デイリー・アップデート

2025年10月27日 (月)

[モザンビーク] 

10月24日、仏資源大手・トタル・エナジーズは、モザンビーク政府宛の書簡において、2021年から停止していた北部の液化天然ガス(LNG)プロジェクト(Mozambique LNG)に関する不可抗力(Force Majeure)条項を解除したと各種メディアが報じている(10月25日付、英ロイター等)。北部のイスラム系過激派組織のプロジェクトサイトの襲撃により、年間生産能力1,300万トン、総額200億ドル規模のプロジェクトは工事進捗率40%の状況で中断。
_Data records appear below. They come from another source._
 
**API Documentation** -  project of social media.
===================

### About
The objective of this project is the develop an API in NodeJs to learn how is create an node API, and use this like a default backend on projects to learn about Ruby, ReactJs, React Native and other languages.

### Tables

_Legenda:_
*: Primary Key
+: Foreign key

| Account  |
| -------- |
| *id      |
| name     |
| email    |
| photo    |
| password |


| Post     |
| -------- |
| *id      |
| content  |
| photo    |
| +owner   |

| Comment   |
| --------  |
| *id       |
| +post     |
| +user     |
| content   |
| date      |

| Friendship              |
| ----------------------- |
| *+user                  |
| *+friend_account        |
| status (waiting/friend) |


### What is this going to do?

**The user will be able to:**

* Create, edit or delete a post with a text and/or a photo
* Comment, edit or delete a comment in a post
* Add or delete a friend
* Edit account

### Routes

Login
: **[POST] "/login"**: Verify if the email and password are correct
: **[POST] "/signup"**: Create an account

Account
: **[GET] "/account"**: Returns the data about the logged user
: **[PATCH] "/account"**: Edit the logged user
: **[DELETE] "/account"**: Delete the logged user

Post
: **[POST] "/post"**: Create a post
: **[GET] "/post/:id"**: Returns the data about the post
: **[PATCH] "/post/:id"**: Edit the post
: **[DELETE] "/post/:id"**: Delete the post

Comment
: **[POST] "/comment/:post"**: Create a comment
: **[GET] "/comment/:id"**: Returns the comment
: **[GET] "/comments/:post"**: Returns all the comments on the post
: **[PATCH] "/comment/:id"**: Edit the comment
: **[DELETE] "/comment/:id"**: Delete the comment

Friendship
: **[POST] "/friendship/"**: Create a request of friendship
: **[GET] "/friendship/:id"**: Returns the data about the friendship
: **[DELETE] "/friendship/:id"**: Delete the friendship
その後、モザンビーク・ルワンダ軍の共同作戦により、治安の改善がみられていた。

 

トタル社は、工事の「再開」に関しては、モザンビーク議会は、トタルらコンソーシアムが新たに提出した予算と行程表を承認した後に行うと述べている。同プロジェクトの10%の権益を持つインドのバーラト石油(BPRL、インド国営石油会社BPCRの子会社)は、4年間の工事中断によって、約40億ドルの追加費用が必要となっており、この費用分担をどのように行うか関係者間で協議中だとしている(注)。

 

このまま順調に工事が再開されれば、当初の予定より5年遅れとなる2029年に生産が開始される予定。トタル社らのプロジェクトが再開されれば、同じくアフンギ半島の近隣で計画されている、米・資源大手エクソン社らの「Rovuma LNGプロジェクト(年間生産量約1,500万トン)」の進展にも弾みがつく可能性がある。モザンビーク北部では治安の影響を受けない、洋上LNGプロジェクト2件(約年間700万トン)は一部生産・輸出が行われているが、陸上プロジェクト2件は洋上の約4倍の生産量が見込まれているだけに、深刻な財政難と経済の低迷にあえぐモザンビークにとって「頼みの綱」となる存在だ。

 

Mozambique LNGから生産されるLNGのうち、9割は買い手との契約が締結済みであり、中国海洋石油集団(CNOOC)、フランス電力公社EDF、英資源大手・シェル、モザンビーク政府などが含まれているとみられる。

 

(注)Mozambique LNGプロジェクトの出資者は、仏トタル・エナジーズ:26.5%、三井物産・JOGMEC合弁企業:20%、モザンビーク炭化水素公社(ENH):15%、印・BPRL:10%、印・オイル・インディア:10%、印・石油天然ガス公社(ONGC):10%、タイ・石油ガス公社(PTTEP):8.5%

[ロシア] 

10月26日、ロシアのプーチン大統領は原子力推進の新型巡航ミサイル「ブレベスニク」の発射実験が成功し、今後実戦配備に向けた準備を進めていくと表明した。ロシア側の主張によると、「ブレベスニク」は現在と将来のミサイル防衛システムに対して「無敵」で、射程距離はほぼ無限、飛翔経路は予測困難とされる。「ブレベスニク」は北大西洋条約機構(NATO)のコードネームで「SSC-X-9スカイフォール」と呼ばれる。

 

欧米諸国は対ロシア追加経済制裁を発動し、ロシアにウクライナと停戦するよう圧力を強めている。ロシアはそれに対し、10月22日に戦略核兵器使用想定の演習を実施し、今回は新型巡航ミサイルの発射実験も行った。ロシアが西側の圧力には決して屈しないというプーチン氏の強いメッセージとみられる。

[中国/オランダ] 

10月中旬、オランダ政府が中国資本の半導体メーカー「ネクスペリア」の支配権を取得し、中国政府がそれに対して報復措置を取ったことにより、欧州の自動車産業に再び混乱の兆しが広がっている。ネクスペリアは、フォルクスワーゲン、ボルボ、ホンダ、日産などに対し、自動車の電子制御ユニットや安全装置に不可欠な中級クラスの半導体を大量に供給している。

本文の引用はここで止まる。